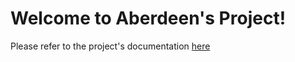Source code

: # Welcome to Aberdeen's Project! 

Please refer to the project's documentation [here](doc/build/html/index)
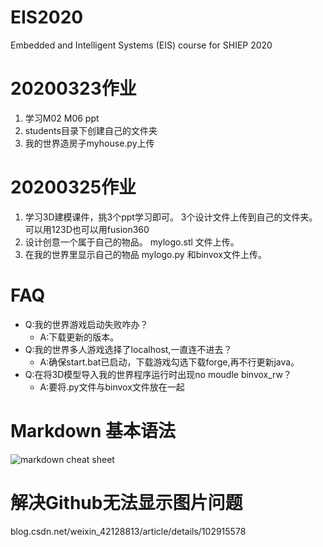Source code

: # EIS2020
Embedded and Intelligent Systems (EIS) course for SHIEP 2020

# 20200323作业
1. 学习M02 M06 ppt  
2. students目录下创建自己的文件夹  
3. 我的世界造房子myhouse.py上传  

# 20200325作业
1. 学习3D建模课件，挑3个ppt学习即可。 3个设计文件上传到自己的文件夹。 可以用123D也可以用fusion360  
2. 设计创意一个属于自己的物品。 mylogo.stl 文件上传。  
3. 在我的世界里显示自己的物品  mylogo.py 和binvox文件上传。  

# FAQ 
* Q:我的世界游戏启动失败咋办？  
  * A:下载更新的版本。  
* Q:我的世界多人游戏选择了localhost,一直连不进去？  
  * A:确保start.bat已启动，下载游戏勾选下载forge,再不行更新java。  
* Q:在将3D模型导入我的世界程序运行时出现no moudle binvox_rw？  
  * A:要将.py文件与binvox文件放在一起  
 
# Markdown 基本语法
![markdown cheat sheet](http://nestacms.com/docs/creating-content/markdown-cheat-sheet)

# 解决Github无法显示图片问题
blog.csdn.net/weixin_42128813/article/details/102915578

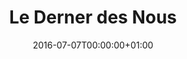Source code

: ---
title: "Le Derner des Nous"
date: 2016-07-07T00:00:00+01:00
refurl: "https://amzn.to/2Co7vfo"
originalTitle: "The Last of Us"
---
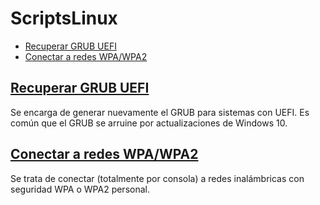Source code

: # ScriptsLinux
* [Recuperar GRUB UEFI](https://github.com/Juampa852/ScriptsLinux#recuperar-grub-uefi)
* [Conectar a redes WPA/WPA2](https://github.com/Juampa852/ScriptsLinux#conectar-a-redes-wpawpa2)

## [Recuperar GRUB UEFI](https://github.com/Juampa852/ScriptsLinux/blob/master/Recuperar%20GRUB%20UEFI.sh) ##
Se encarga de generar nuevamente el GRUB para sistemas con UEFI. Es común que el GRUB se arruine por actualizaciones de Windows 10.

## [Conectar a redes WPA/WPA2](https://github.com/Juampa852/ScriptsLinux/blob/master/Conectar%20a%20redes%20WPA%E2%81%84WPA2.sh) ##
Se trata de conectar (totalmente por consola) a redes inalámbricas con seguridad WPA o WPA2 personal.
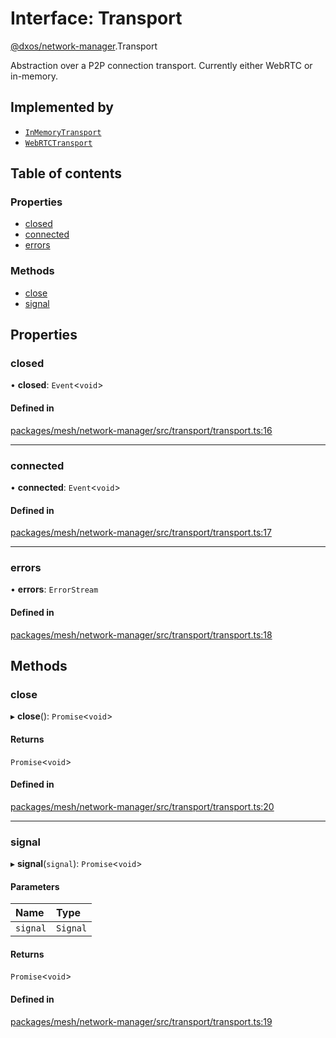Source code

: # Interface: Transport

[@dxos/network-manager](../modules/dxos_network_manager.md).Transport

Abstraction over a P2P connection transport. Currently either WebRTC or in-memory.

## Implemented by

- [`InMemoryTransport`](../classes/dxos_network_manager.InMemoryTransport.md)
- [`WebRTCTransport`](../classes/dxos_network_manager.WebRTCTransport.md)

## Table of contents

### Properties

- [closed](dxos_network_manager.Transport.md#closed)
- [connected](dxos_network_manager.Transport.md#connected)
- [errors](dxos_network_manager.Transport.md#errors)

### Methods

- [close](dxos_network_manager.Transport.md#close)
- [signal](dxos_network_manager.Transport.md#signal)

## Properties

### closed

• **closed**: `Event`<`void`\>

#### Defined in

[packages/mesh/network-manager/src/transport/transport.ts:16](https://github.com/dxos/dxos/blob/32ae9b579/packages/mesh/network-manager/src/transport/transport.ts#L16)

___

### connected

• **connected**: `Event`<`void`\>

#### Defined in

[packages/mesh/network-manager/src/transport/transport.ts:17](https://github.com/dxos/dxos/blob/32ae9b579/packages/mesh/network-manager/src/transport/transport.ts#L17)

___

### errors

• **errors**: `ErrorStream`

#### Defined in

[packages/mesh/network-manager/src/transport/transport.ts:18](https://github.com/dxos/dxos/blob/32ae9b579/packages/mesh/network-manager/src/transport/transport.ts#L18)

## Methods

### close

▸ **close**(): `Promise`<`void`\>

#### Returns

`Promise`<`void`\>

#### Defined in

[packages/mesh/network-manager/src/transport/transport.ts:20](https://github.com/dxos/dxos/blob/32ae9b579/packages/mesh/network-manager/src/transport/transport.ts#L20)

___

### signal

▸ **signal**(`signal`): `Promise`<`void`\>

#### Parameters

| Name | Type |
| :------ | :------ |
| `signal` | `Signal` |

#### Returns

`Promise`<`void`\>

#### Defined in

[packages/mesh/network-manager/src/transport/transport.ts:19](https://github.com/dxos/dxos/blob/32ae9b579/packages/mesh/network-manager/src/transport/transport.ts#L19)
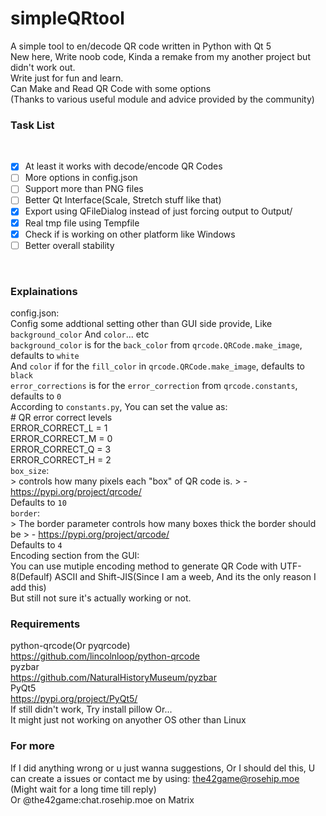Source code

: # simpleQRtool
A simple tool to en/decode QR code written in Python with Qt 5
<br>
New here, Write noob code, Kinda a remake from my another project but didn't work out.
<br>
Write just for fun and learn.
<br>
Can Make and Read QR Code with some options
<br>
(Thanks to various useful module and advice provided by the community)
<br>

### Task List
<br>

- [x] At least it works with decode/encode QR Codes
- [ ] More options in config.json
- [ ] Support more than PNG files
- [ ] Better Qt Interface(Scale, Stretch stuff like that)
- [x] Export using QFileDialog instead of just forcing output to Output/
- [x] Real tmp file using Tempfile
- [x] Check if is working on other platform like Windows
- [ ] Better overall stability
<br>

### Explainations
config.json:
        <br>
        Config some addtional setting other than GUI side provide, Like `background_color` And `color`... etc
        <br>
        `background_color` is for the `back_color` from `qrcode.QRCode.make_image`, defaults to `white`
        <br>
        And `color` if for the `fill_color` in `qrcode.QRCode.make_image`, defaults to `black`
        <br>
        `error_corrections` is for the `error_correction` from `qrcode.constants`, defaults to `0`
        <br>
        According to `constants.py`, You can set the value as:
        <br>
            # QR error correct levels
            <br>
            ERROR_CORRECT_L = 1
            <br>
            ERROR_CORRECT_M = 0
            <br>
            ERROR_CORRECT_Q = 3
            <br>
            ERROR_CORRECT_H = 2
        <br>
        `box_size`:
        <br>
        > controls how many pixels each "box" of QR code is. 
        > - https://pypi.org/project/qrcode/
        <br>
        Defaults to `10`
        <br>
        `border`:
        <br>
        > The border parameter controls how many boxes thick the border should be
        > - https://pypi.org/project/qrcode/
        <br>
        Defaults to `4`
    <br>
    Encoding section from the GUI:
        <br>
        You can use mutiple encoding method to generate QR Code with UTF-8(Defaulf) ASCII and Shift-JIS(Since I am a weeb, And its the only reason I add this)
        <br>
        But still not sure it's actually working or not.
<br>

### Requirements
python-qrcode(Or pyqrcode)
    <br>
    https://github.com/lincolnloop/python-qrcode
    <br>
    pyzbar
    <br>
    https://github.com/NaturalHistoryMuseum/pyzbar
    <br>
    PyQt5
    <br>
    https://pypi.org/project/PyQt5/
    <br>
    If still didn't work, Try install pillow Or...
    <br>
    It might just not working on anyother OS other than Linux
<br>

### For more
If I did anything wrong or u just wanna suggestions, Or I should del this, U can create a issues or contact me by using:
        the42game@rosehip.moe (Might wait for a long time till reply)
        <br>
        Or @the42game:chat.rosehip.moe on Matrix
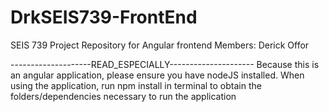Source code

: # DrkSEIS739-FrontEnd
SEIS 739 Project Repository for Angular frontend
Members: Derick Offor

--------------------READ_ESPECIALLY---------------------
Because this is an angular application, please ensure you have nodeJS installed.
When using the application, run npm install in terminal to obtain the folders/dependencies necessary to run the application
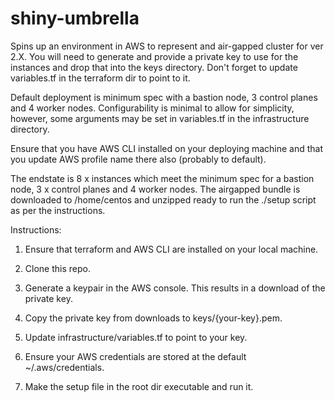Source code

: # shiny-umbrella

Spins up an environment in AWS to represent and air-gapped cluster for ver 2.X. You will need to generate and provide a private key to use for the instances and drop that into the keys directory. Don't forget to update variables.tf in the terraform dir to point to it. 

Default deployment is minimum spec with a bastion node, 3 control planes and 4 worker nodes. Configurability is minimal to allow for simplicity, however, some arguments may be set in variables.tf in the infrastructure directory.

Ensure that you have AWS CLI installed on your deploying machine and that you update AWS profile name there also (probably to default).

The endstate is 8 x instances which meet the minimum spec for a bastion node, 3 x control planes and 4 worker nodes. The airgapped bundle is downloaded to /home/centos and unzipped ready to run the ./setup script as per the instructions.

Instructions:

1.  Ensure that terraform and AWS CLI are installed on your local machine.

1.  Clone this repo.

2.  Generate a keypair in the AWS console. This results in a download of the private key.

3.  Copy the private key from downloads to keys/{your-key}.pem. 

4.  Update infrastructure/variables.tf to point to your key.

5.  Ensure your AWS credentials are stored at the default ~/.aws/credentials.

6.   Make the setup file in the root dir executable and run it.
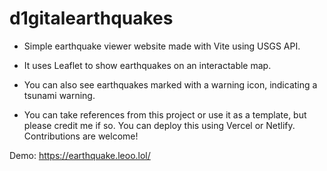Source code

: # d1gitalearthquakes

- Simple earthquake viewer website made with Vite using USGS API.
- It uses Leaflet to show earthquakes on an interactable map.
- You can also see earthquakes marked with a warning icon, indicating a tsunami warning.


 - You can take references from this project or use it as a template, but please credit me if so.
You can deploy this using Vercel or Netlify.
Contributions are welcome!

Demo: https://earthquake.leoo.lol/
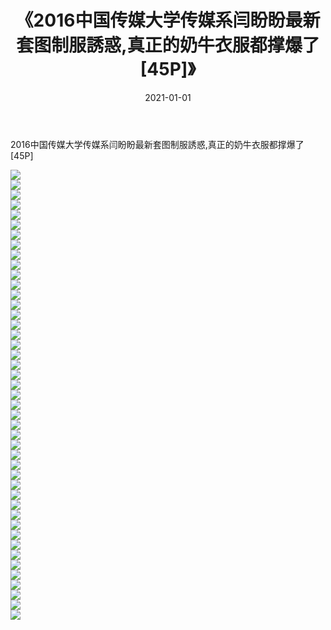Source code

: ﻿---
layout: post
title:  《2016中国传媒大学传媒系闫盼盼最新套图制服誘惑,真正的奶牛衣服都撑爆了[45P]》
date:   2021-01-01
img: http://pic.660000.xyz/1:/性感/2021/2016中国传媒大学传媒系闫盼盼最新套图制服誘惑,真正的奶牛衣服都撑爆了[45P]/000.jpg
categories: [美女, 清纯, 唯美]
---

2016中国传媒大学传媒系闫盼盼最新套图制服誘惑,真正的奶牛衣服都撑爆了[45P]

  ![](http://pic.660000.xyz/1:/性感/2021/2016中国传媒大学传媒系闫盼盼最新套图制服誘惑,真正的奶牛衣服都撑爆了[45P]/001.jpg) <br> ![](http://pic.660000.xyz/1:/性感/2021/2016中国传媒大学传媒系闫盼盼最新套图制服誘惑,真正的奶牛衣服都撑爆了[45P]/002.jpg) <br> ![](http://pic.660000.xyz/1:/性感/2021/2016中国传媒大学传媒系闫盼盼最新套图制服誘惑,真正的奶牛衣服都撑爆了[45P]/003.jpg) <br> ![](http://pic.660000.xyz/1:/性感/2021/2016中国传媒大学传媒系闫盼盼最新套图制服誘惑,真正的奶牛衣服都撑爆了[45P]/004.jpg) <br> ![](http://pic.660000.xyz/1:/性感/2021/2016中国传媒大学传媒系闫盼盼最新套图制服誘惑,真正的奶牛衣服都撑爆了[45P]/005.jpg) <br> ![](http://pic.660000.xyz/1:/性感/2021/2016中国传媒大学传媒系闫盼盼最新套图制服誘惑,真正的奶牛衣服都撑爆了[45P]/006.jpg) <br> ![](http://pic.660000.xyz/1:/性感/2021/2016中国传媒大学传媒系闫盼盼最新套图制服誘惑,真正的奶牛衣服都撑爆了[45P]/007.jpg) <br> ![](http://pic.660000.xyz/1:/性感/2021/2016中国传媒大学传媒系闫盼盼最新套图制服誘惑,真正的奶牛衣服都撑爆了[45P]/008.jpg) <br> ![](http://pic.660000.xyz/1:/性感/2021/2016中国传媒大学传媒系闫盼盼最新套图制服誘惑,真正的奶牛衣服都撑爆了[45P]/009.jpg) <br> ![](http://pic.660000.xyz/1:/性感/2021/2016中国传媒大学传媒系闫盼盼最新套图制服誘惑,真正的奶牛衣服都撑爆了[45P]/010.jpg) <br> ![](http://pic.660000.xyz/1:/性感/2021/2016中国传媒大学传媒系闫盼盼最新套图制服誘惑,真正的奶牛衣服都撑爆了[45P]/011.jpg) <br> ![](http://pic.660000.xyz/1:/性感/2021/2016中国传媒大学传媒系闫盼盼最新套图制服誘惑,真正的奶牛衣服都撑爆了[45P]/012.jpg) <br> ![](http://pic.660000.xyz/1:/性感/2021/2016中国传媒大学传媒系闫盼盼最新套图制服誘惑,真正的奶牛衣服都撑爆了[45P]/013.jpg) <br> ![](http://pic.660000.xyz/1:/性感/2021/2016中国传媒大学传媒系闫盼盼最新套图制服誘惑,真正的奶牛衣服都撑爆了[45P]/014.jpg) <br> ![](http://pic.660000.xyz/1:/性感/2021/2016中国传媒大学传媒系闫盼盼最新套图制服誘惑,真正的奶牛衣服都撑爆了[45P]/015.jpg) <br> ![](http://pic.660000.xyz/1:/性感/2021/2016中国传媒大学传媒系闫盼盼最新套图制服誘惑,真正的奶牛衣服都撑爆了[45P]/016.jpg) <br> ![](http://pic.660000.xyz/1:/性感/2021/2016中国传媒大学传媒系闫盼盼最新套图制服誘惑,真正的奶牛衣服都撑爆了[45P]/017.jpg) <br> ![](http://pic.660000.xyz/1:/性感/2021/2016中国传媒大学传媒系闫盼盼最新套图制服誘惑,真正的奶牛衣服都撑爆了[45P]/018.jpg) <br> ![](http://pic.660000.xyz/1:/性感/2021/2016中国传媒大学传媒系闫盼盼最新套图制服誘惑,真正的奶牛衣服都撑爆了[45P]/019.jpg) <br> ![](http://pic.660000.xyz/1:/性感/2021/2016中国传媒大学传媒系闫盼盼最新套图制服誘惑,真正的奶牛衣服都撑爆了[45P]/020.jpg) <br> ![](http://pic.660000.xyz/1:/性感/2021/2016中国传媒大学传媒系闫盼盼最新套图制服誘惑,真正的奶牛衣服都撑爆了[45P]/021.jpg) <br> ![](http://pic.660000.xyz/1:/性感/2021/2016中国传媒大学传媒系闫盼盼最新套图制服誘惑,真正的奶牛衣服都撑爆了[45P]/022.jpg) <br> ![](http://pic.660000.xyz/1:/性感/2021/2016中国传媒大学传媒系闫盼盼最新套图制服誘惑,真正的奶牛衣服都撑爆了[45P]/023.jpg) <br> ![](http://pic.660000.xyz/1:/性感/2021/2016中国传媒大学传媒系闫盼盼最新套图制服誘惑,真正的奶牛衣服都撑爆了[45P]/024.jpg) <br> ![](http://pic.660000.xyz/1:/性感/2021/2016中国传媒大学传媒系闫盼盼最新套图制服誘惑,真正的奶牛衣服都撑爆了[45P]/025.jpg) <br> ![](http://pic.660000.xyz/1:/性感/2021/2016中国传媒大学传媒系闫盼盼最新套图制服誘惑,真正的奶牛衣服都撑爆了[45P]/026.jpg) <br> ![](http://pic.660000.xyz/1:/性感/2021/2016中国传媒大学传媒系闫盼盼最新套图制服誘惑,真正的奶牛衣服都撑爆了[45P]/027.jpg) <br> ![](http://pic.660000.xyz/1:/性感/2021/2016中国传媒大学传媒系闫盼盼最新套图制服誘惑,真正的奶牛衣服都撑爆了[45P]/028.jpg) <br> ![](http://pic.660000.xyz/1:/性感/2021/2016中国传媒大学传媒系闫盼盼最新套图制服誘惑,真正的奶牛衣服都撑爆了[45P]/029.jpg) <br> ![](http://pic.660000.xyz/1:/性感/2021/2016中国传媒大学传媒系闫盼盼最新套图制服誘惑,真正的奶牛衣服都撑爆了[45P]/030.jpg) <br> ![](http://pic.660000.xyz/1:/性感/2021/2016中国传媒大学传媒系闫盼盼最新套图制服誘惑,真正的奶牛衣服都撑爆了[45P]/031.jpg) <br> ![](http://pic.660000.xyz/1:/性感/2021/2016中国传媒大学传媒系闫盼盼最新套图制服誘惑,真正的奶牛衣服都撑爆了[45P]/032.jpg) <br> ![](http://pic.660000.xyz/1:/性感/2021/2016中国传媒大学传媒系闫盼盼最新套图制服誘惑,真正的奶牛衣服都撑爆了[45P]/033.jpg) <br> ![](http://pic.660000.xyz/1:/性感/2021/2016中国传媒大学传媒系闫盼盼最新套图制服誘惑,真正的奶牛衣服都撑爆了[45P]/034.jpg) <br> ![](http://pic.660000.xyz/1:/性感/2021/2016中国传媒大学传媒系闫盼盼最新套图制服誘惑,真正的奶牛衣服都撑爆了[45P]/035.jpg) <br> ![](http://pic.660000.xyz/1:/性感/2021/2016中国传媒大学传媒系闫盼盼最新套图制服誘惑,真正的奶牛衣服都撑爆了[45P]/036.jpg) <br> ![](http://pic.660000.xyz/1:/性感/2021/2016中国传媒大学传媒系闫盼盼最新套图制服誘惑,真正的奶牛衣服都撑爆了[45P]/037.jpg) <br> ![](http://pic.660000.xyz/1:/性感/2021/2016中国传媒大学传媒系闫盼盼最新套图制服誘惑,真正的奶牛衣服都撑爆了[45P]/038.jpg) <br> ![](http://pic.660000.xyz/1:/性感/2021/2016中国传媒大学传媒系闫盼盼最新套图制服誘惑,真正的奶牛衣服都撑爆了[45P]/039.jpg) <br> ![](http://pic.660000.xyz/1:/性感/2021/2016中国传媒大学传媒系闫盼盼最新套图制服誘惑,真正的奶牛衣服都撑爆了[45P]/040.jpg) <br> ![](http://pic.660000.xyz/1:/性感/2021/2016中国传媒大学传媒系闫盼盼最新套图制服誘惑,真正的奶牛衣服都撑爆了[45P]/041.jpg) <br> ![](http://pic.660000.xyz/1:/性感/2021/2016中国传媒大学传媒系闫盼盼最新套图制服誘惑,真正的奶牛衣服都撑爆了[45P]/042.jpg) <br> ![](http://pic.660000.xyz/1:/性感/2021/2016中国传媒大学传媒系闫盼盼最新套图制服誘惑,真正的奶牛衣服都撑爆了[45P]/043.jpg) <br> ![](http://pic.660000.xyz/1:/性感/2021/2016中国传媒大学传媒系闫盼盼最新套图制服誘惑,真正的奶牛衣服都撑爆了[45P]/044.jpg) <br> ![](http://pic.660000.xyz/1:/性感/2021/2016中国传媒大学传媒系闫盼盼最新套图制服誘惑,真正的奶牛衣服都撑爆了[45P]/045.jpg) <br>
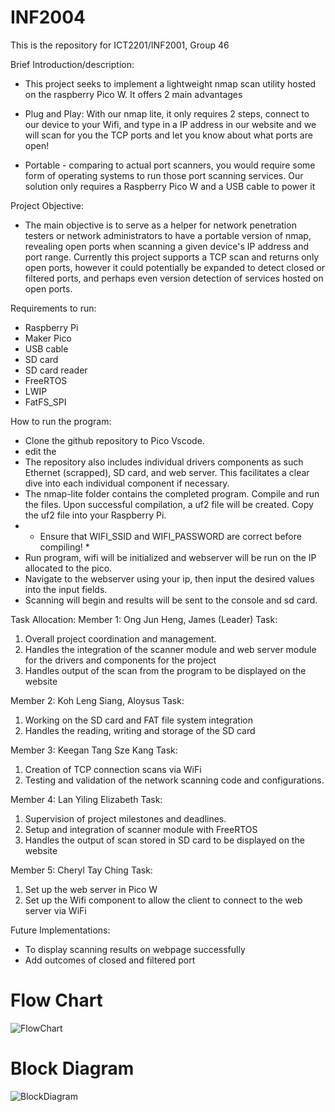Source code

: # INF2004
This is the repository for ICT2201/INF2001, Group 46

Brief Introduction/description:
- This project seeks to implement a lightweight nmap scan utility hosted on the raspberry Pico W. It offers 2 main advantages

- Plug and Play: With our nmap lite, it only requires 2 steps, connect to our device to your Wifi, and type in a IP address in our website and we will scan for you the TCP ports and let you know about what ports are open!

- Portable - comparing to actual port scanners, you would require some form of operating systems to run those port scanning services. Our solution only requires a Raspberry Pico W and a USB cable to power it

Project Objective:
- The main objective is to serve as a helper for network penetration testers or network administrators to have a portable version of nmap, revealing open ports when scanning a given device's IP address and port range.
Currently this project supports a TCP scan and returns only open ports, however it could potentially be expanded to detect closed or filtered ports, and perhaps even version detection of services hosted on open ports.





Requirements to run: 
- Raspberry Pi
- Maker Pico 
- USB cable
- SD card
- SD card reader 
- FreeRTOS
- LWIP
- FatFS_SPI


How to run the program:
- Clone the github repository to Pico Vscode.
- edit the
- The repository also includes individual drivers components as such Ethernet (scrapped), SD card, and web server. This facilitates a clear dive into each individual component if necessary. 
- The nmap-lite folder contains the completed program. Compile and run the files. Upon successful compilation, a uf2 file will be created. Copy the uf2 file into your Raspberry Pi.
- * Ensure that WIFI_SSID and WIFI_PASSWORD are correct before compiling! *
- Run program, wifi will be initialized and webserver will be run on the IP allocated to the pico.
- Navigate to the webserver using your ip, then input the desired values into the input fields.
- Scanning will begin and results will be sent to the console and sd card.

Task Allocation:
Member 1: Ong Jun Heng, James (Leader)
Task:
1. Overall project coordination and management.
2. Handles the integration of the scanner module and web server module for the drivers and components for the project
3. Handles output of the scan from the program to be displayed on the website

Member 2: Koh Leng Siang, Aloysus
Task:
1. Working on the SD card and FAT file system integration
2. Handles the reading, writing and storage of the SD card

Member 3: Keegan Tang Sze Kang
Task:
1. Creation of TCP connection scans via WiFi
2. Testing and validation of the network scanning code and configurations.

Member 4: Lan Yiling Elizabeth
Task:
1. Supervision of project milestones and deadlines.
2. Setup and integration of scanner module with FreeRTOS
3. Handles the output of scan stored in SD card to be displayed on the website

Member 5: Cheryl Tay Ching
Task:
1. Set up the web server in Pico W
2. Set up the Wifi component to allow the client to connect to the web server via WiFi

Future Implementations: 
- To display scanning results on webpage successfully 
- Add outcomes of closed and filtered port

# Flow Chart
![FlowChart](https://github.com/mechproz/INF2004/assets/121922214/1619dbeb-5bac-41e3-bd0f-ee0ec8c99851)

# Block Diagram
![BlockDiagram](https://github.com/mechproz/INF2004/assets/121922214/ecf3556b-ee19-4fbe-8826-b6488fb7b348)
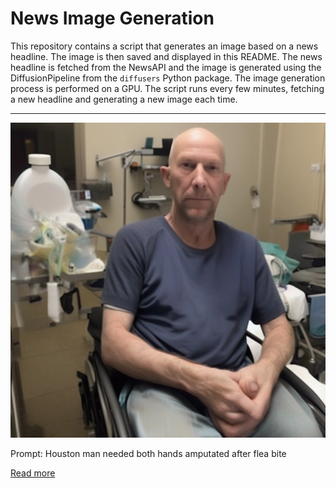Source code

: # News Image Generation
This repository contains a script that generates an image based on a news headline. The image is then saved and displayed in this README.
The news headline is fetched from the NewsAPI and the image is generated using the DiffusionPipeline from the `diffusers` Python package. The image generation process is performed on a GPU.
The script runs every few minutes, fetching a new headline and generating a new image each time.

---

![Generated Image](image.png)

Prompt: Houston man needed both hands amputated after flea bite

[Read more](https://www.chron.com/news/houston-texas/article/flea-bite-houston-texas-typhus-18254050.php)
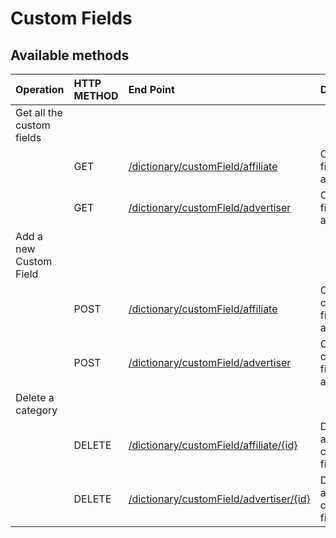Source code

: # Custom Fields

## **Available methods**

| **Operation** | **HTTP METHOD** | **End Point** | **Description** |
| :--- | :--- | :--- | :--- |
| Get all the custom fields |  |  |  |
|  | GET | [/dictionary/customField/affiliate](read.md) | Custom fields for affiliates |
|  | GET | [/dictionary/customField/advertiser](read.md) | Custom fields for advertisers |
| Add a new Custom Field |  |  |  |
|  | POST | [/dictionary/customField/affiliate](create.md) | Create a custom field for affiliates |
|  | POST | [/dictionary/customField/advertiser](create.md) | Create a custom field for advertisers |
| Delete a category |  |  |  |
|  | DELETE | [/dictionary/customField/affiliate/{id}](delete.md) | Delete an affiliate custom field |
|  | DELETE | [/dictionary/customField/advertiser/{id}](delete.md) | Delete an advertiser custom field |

#####

WHAT THIS TASK INVOLVES:
Look above for the line with "# 解决Github无法显示图片问题" and the line with "### Properties", then copy exactly the lines from the first through the second, both kept, with no pictures.

OUTPUT FOR THIS TASK:
# 解决Github无法显示图片问题
blog.csdn.net/weixin_42128813/article/details/102915578

Source code

: ---
title: "Le Derner des Nous"
date: 2016-07-07T00:00:00+01:00
refurl: "https://amzn.to/2Co7vfo"
originalTitle: "The Last of Us"
---
Source code

: # ScriptsLinux
* [Recuperar GRUB UEFI](https://github.com/Juampa852/ScriptsLinux#recuperar-grub-uefi)
* [Conectar a redes WPA/WPA2](https://github.com/Juampa852/ScriptsLinux#conectar-a-redes-wpawpa2)

## [Recuperar GRUB UEFI](https://github.com/Juampa852/ScriptsLinux/blob/master/Recuperar%20GRUB%20UEFI.sh) ##
Se encarga de generar nuevamente el GRUB para sistemas con UEFI. Es común que el GRUB se arruine por actualizaciones de Windows 10.

## [Conectar a redes WPA/WPA2](https://github.com/Juampa852/ScriptsLinux/blob/master/Conectar%20a%20redes%20WPA%E2%81%84WPA2.sh) ##
Se trata de conectar (totalmente por consola) a redes inalámbricas con seguridad WPA o WPA2 personal.
Source code

: # Interface: Transport

[@dxos/network-manager](../modules/dxos_network_manager.md).Transport

Abstraction over a P2P connection transport. Currently either WebRTC or in-memory.

## Implemented by

- [`InMemoryTransport`](../classes/dxos_network_manager.InMemoryTransport.md)
- [`WebRTCTransport`](../classes/dxos_network_manager.WebRTCTransport.md)

## Table of contents

### Properties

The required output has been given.